PROBLEM
What is the number of lines below that include the string "kakaobrain"? Provide that number alone.

AVAILABLE DATA section start

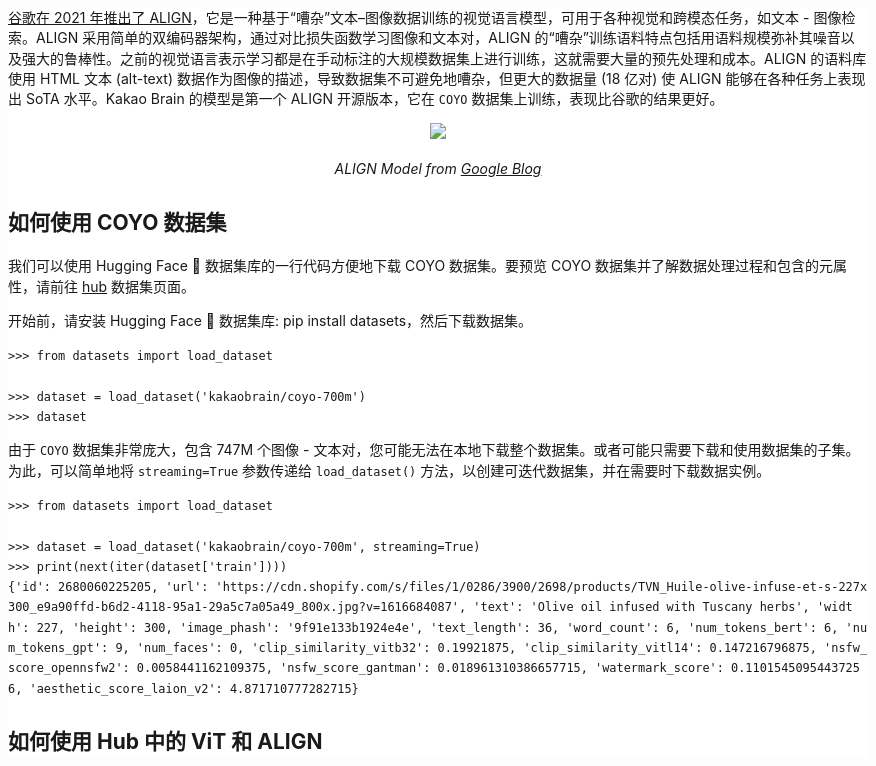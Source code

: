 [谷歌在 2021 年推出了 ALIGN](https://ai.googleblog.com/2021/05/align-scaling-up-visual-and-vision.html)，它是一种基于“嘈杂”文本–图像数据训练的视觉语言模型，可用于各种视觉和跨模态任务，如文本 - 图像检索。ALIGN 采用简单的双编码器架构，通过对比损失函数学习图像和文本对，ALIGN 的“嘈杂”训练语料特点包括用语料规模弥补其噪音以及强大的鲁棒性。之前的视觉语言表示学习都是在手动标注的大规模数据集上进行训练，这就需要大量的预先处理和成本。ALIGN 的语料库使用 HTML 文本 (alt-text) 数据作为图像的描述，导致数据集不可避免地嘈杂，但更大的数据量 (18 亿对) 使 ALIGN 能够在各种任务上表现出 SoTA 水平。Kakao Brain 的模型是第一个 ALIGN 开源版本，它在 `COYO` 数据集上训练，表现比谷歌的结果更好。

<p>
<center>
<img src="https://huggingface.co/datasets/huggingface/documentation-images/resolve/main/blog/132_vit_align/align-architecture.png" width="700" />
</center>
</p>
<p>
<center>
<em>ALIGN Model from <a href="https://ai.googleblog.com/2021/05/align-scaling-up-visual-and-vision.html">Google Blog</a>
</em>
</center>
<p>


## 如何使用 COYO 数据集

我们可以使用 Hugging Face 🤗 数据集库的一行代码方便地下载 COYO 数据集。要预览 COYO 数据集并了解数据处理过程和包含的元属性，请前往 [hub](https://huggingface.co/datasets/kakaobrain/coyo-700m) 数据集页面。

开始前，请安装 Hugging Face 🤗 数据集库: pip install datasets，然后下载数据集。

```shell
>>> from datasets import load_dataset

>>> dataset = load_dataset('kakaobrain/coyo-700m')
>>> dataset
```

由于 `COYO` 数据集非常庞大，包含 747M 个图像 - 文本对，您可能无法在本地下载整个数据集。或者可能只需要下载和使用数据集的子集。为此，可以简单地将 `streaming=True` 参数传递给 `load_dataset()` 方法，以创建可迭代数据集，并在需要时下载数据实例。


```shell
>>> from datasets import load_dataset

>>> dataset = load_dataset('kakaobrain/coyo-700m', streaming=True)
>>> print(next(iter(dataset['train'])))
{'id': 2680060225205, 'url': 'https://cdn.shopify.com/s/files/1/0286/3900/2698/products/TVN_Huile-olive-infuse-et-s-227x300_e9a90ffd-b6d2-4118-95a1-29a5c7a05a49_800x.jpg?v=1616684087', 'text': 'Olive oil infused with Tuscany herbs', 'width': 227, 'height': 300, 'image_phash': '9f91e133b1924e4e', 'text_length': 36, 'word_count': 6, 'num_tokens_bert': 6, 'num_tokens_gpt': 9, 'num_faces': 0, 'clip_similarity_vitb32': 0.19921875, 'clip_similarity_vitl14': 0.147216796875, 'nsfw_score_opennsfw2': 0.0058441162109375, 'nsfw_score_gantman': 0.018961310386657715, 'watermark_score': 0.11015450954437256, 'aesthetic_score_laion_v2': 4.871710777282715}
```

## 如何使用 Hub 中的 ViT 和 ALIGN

AVAILABLE DATA section end
AVAILABLE DATA section start

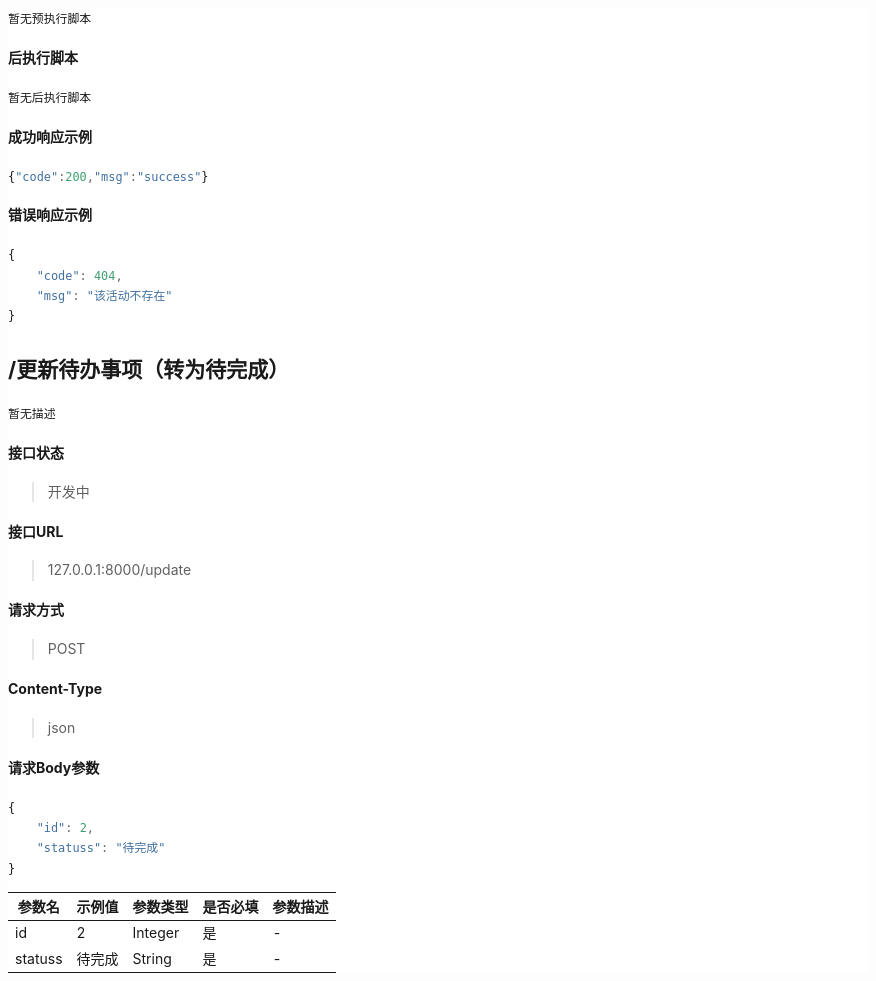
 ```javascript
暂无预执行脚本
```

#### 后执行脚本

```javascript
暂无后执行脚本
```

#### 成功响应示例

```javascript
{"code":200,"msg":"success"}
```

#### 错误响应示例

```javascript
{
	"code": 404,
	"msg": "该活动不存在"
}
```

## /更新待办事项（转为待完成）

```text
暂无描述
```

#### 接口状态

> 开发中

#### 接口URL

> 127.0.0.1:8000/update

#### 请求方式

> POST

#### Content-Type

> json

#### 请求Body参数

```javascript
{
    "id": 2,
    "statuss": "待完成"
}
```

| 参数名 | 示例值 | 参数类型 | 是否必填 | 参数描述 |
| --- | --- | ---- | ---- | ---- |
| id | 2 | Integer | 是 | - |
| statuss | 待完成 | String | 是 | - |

AVAILABLE DATA section end

RESULT OF THE TASK
3